I was a late adopter, and it took me a while to “get it,” but once I was there, I was all in. Pictures of my cute kids, status updates about my moods, the whole nine. I know that it’s all old people on Facebook these days — Instagram is where the hipsters hang out, and there’s something about the young folk and Snapchat or whatever. I don’t care; Facebook is my jam.
I’m on vacation this week, soaking up some Florida sun, laughing at my children’s sunscreen-hair and gleeful play with frightened crabs.
But I’m still finding time to check Facebook. I have lots of respect for people who take time off of social media, or who aren’t on it at all as a matter of conscience. But, for me, Facebook has been a constructive, not destructive, force in my life. Here’s what I would have missed if I’d taken a break from Facebook yesterday:
- A friend posted this link (note: some offensive language), which was a helpful brain re-train for me. I didn’t see what others saw when I first looked at this advertisement. Through Facebook, get the huge gift of exposure to opinions and perspectives I hadn’t considered. I also get to hear new perspectives much more regularly — especially perspectives on race, class, culture, power — since they seem to be more easily shared on social media than “in real life” where conversations don’t tend to cut to the chase quite so quickly. I’m really grateful for this gift, which has done a lot to help me recognize my own privilege and unlearn some inherently racist ways I view things.

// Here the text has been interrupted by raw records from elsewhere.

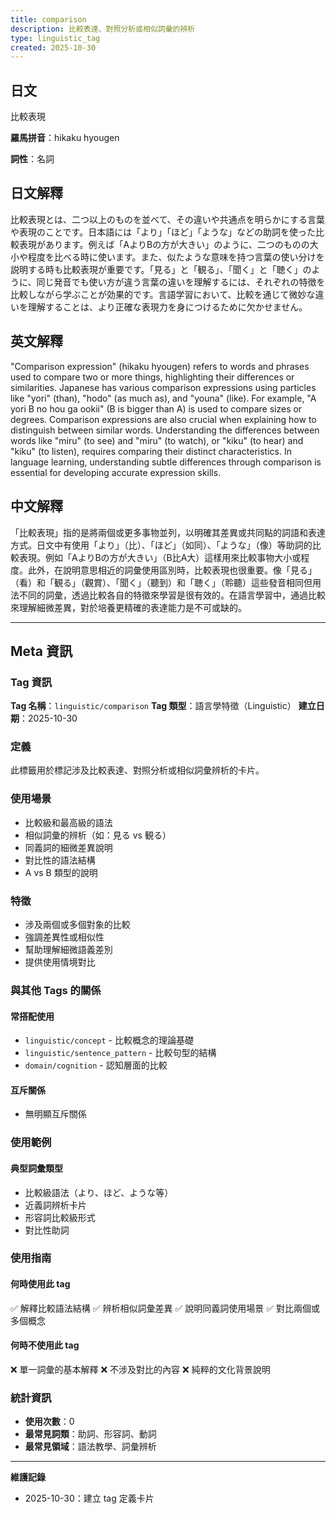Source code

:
 ```yaml
---
title: comparison
description: 比較表達、對照分析或相似詞彙的辨析
type: linguistic_tag
created: 2025-10-30
---
```


## 日文
比較表現

**羅馬拼音**：hikaku hyougen

**詞性**：名詞

## 日文解釋
比較表現とは、二つ以上のものを並べて、その違いや共通点を明らかにする言葉や表現のことです。日本語には「より」「ほど」「ような」などの助詞を使った比較表現があります。例えば「AよりBの方が大きい」のように、二つのものの大小や程度を比べる時に使います。また、似たような意味を持つ言葉の使い分けを説明する時も比較表現が重要です。「見る」と「観る」、「聞く」と「聴く」のように、同じ発音でも使い方が違う言葉の違いを理解するには、それぞれの特徴を比較しながら学ぶことが効果的です。言語学習において、比較を通じて微妙な違いを理解することは、より正確な表現力を身につけるために欠かせません。

## 英文解釋
"Comparison expression" (hikaku hyougen) refers to words and phrases used to compare two or more things, highlighting their differences or similarities. Japanese has various comparison expressions using particles like "yori" (than), "hodo" (as much as), and "youna" (like). For example, "A yori B no hou ga ookii" (B is bigger than A) is used to compare sizes or degrees. Comparison expressions are also crucial when explaining how to distinguish between similar words. Understanding the differences between words like "miru" (to see) and "miru" (to watch), or "kiku" (to hear) and "kiku" (to listen), requires comparing their distinct characteristics. In language learning, understanding subtle differences through comparison is essential for developing accurate expression skills.

## 中文解釋
「比較表現」指的是將兩個或更多事物並列，以明確其差異或共同點的詞語和表達方式。日文中有使用「より」（比）、「ほど」（如同）、「ような」（像）等助詞的比較表現。例如「AよりBの方が大きい」（B比A大）這樣用來比較事物大小或程度。此外，在說明意思相近的詞彙使用區別時，比較表現也很重要。像「見る」（看）和「観る」（觀賞）、「聞く」（聽到）和「聴く」（聆聽）這些發音相同但用法不同的詞彙，透過比較各自的特徵來學習是很有效的。在語言學習中，通過比較來理解細微差異，對於培養更精確的表達能力是不可或缺的。

---

## Meta 資訊

### Tag 資訊

**Tag 名稱**：`linguistic/comparison`
**Tag 類型**：語言學特徵（Linguistic）
**建立日期**：2025-10-30

### 定義

此標籤用於標記涉及比較表達、對照分析或相似詞彙辨析的卡片。

### 使用場景

- 比較級和最高級的語法
- 相似詞彙的辨析（如：見る vs 観る）
- 同義詞的細微差異說明
- 對比性的語法結構
- A vs B 類型的說明

### 特徵

- 涉及兩個或多個對象的比較
- 強調差異性或相似性
- 幫助理解細微語義差別
- 提供使用情境對比

### 與其他 Tags 的關係

#### 常搭配使用
- `linguistic/concept` - 比較概念的理論基礎
- `linguistic/sentence_pattern` - 比較句型的結構
- `domain/cognition` - 認知層面的比較

#### 互斥關係
- 無明顯互斥關係

### 使用範例

#### 典型詞彙類型
- 比較級語法（より、ほど、ような等）
- 近義詞辨析卡片
- 形容詞比較級形式
- 對比性助詞

### 使用指南

#### 何時使用此 tag
✅ 解釋比較語法結構
✅ 辨析相似詞彙差異
✅ 說明同義詞使用場景
✅ 對比兩個或多個概念

#### 何時不使用此 tag
❌ 單一詞彙的基本解釋
❌ 不涉及對比的內容
❌ 純粹的文化背景說明

### 統計資訊

- **使用次數**：0
- **最常見詞類**：助詞、形容詞、動詞
- **最常見領域**：語法教學、詞彙辨析

---

**維護記錄**
- 2025-10-30：建立 tag 定義卡片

- A friend posted this important read: an Afghan translator served the US military, sought asylum in the US and now languishes in detention. Through Facebook, I get to follow the passions of friends who are knowledgeable and insightful and faithful — and who share important stories I might otherwise miss. As a person who believes using one’s voice to speak into systems of power is a crucial habit of discipleship, this has been an invaluable tool for me.
- I learned a simple way to break a bad habit, and re-invigorated my desire to become a master meditator and a generally more curious and engaged human. I tried for like 5 minutes and then ate some chips. (I’ll try again after vacation?) Facebook helps me appreciate other people’s habits and hobbies, and even sometimes appreciate them enough to give them a try myself. I’m not saying I click “like” on all the map-my-run updates or all the pictures of someone’s multi-level-marketing-branded breakfast shake, but I’ll admit: I find the healthy habits inspiring. And without Facebook, I probably wouldn’t know you were training for a 10k, because I’d fail to ask.
- A friend posted this status about Easter and power and doubt — which was a breath of life to me. When I’m taking a brain-break from heavy theology, Facebook gives me snippets like this to lean on during a holy season. Following pastor friends, writers, clergy, bloggers has allowed me to stumble upon so many inspiring and challenging ideas. And it’s a great way to break up the gut-wrenching onslaught of political posts lately. Go find and follow some people you don’t know, but respect a lot (I’d recommend: Inward/Outward, Glennon Doyle Melton, Anne Lamott, The Work of the People… who’s on your list?) and see how differently you feel about Facebook.
- I got to read the blogpost of a colleague, highlighting an event which was a really big deal (that I would have otherwise missed without his wisdom): Muslim leaders from around the world approved the historic Marrakesh Declaration, safeguarding the rights of religious minorities in Muslim nations. Facebook keeps me posted on events that the media might overlook, but which are the real game-changers.
I also saw about a hundred pictures of snow in my hometown while I’m gone, which prompted me to live it up and rent a kayak for the week. Facebook inspires me to live in the moment! (Read: keep up with my neighbors whose vacation looks like it’s currently more eventful than mine.) And then — get this — a clueless tourist returned her boat to at the rental place with a sea turtle in her stern, concerned that it “looked pale.” The kayak proprietor scoffed, appalled at her ignorance, exclaiming, “That’s just its color!”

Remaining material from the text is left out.